## Source texts of formatted documents

——

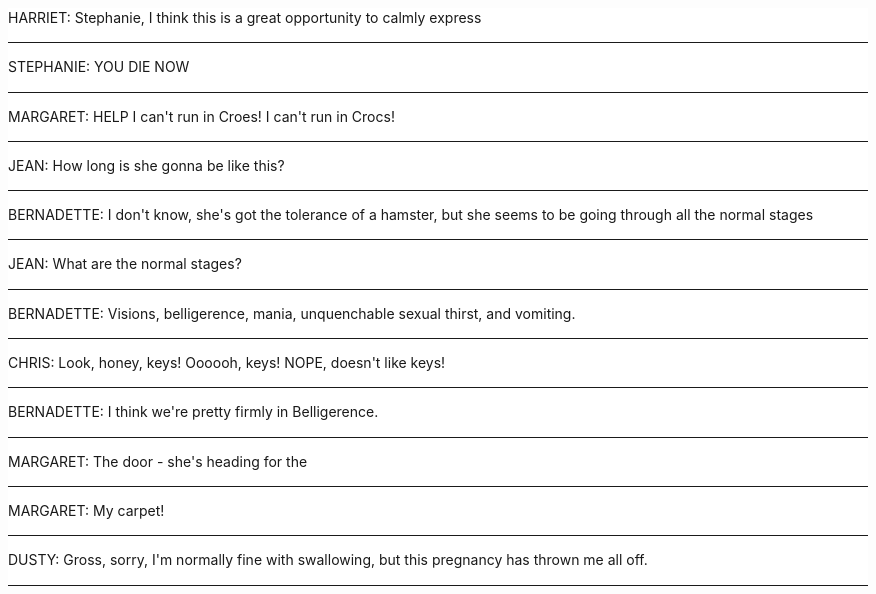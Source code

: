 
HARRIET: 
Stephanie, I think this is a great opportunity to calmly express

---

STEPHANIE: 
YOU DIE NOW

---

MARGARET: 
HELP I can't run in Croes! I can't run in Crocs!

---

JEAN: 
How long is she gonna be like this?

---

BERNADETTE: 
I don't know, she's got the tolerance of a hamster, but she seems to be going through all the normal stages

---

JEAN: 
What are the normal stages?

---

BERNADETTE: 
Visions, belligerence, mania, unquenchable sexual thirst, and vomiting.

---

CHRIS: 
Look, honey, keys! Oooooh, keys! NOPE, doesn't like keys!

---

BERNADETTE: 
I think we're pretty firmly in Belligerence.

---

MARGARET: 
The door - she's heading for the

---

MARGARET: 
My carpet!

---

DUSTY: 
Gross, sorry, I'm normally fine with swallowing, but this pregnancy has thrown me all off.

---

——

## What this task involves
Copy out all the entries exactly. Images stay out of the copy.

## Result
Source code

: 
HARRIET: 
Stephanie, I think this is a great opportunity to calmly express

---

STEPHANIE: 
YOU DIE NOW

---

MARGARET: 
HELP I can't run in Croes! I can't run in Crocs!

---

JEAN: 
How long is she gonna be like this?

---

BERNADETTE: 
I don't know, she's got the tolerance of a hamster, but she seems to be going through all the normal stages

---

JEAN: 
What are the normal stages?

---

BERNADETTE: 
Visions, belligerence, mania, unquenchable sexual thirst, and vomiting.

---

CHRIS: 
Look, honey, keys! Oooooh, keys! NOPE, doesn't like keys!

---

BERNADETTE: 
I think we're pretty firmly in Belligerence.

---

MARGARET: 
The door - she's heading for the

---

MARGARET: 
My carpet!

---

DUSTY: 
Gross, sorry, I'm normally fine with swallowing, but this pregnancy has thrown me all off.

---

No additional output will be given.